## Exercise details:
Below is a listing. Write out exactly its lines between the one holding "1    (3 3/4 ounce)" and the one holding "1/2    Cup good bourbon whiskey", inclusive.

+===+

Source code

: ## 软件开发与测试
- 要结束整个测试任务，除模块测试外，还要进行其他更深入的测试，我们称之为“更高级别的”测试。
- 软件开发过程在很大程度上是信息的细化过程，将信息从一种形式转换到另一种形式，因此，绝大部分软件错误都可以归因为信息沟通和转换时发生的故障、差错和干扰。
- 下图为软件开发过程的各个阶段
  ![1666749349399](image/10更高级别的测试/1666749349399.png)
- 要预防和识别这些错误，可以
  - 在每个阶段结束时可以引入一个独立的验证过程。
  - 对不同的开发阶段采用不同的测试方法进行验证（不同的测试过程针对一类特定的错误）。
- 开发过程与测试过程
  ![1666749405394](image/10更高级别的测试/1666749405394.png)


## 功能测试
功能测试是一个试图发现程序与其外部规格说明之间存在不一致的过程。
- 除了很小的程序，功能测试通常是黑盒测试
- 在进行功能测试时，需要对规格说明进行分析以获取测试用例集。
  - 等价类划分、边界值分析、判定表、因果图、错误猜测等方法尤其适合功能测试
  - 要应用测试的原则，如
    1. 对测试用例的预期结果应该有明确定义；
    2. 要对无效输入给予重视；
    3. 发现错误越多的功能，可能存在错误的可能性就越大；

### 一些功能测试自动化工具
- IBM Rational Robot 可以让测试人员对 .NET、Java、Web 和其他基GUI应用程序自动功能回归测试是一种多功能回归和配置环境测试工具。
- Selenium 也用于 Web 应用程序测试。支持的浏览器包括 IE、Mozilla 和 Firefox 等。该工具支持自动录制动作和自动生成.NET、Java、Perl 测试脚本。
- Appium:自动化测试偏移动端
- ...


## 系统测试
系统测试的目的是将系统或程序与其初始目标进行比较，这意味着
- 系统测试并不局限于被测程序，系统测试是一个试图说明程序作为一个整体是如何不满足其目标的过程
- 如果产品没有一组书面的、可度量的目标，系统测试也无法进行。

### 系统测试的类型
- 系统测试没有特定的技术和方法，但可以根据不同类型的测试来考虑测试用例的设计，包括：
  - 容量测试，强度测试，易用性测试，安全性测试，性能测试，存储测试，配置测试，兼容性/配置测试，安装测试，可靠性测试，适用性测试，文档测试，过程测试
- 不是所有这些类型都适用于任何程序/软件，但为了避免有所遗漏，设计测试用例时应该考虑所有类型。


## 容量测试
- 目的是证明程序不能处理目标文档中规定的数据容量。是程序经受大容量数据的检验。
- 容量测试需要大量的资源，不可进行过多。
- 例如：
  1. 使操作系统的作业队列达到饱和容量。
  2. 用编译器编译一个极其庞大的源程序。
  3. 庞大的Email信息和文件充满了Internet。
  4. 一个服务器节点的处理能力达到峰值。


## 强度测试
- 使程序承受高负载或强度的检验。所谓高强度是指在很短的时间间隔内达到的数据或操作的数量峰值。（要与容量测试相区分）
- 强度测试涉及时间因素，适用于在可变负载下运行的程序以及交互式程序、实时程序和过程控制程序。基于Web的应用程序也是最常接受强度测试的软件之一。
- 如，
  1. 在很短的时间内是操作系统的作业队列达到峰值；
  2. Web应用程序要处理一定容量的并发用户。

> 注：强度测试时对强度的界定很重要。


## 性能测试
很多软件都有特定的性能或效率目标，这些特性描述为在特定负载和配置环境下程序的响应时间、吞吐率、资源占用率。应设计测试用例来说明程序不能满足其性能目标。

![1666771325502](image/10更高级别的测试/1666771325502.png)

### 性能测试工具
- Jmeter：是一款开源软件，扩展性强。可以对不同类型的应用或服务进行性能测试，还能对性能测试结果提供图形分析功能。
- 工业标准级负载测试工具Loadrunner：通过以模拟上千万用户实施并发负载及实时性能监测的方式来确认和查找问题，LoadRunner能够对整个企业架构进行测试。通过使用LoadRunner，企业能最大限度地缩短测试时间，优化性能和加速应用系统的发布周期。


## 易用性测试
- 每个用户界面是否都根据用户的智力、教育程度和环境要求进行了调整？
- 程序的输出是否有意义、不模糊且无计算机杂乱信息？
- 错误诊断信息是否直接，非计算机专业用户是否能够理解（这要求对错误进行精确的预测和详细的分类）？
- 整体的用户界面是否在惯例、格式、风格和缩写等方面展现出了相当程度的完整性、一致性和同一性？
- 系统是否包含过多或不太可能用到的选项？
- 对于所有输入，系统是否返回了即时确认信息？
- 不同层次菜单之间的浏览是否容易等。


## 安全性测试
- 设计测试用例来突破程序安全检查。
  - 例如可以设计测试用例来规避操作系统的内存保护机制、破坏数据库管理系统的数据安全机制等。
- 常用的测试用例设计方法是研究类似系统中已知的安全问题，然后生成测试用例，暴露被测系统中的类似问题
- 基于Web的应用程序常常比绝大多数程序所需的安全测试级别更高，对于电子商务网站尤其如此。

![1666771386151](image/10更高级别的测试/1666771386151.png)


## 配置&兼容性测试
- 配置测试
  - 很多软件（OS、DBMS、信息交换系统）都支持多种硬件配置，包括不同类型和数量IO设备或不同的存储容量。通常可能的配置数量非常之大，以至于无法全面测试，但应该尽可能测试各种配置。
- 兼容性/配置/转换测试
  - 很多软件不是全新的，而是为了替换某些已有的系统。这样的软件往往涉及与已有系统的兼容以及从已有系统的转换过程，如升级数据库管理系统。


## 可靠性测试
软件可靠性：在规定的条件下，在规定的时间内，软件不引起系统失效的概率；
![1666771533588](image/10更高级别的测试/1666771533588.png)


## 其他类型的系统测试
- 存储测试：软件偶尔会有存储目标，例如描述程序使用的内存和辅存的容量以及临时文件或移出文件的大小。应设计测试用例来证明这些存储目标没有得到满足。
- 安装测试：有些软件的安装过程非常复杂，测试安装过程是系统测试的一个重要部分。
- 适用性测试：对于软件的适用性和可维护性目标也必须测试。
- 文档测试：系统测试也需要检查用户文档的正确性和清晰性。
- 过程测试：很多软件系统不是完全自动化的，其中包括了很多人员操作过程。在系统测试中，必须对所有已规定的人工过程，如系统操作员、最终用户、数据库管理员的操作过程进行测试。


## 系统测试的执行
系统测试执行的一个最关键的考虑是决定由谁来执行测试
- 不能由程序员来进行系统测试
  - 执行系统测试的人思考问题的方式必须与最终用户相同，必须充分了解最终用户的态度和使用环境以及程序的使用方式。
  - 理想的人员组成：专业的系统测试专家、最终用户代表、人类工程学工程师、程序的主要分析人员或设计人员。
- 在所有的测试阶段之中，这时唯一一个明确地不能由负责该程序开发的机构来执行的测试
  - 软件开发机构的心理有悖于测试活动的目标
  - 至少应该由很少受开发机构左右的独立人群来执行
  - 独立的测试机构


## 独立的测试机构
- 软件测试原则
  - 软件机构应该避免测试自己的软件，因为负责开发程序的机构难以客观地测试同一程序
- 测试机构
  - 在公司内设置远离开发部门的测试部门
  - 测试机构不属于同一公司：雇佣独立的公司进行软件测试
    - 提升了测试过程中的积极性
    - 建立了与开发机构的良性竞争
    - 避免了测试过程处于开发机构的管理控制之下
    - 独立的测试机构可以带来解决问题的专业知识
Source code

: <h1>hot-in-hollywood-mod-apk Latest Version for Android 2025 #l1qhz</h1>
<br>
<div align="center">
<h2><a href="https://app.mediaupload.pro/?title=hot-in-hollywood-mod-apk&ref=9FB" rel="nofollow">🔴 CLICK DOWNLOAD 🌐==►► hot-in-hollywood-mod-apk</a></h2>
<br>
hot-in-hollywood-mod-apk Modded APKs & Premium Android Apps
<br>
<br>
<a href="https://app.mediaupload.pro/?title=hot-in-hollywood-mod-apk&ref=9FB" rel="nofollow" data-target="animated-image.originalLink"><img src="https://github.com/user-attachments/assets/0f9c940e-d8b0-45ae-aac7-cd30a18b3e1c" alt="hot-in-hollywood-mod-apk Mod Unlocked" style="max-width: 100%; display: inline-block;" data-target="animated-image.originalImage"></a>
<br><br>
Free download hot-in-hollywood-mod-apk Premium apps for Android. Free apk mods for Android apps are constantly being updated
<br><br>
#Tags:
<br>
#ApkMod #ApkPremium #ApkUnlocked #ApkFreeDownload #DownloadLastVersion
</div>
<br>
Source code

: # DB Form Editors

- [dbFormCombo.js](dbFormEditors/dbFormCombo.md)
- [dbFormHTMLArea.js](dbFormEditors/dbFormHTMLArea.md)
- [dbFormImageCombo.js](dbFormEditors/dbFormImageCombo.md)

+===+

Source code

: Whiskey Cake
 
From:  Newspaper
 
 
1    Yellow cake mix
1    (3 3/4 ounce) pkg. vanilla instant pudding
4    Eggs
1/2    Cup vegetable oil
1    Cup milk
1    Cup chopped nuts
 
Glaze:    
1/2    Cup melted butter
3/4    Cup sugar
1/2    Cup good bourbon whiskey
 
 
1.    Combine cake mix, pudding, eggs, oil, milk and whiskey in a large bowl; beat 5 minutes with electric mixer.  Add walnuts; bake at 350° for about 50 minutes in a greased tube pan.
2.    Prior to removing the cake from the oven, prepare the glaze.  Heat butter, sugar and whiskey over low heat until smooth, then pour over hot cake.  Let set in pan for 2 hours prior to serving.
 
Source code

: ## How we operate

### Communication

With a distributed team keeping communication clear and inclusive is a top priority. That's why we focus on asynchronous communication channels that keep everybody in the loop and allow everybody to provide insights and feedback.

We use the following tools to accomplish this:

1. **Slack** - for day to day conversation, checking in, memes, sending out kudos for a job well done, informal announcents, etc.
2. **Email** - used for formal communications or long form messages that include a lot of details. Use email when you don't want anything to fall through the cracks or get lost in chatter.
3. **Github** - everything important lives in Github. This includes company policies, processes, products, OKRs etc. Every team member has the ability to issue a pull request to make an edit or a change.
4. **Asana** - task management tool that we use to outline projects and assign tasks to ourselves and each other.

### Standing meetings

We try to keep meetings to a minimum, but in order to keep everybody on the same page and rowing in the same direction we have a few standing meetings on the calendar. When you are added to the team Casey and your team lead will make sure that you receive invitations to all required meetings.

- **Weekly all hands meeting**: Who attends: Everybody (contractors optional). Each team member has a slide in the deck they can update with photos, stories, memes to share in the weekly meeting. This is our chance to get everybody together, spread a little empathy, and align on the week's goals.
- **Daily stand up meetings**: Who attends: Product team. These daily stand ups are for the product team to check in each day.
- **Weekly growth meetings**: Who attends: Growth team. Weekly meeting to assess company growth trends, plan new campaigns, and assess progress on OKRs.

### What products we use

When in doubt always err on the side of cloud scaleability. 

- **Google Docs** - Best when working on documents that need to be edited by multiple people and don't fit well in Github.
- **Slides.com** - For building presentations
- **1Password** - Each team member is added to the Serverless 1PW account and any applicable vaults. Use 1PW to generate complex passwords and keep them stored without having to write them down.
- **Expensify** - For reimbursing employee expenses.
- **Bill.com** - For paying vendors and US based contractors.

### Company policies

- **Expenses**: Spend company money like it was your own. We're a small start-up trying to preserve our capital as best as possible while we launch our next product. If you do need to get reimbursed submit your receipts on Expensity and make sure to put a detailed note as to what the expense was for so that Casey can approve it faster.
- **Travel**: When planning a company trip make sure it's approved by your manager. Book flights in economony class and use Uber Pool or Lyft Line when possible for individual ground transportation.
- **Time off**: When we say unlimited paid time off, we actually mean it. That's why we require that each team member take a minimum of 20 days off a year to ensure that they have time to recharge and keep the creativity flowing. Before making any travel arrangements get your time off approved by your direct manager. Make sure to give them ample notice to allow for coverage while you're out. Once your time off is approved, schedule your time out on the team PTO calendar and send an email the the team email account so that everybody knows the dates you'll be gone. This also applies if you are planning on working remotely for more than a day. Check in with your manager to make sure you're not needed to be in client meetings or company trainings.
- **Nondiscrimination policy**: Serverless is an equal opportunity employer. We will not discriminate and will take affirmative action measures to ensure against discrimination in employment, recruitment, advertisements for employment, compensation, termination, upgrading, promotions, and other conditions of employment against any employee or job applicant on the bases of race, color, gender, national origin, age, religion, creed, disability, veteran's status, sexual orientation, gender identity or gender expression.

+===+

## Reply:
1    (3 3/4 ounce) pkg. vanilla instant pudding
4    Eggs
1/2    Cup vegetable oil
1    Cup milk
1    Cup chopped nuts
 
Glaze:    
1/2    Cup melted butter
3/4    Cup sugar
1/2    Cup good bourbon whiskey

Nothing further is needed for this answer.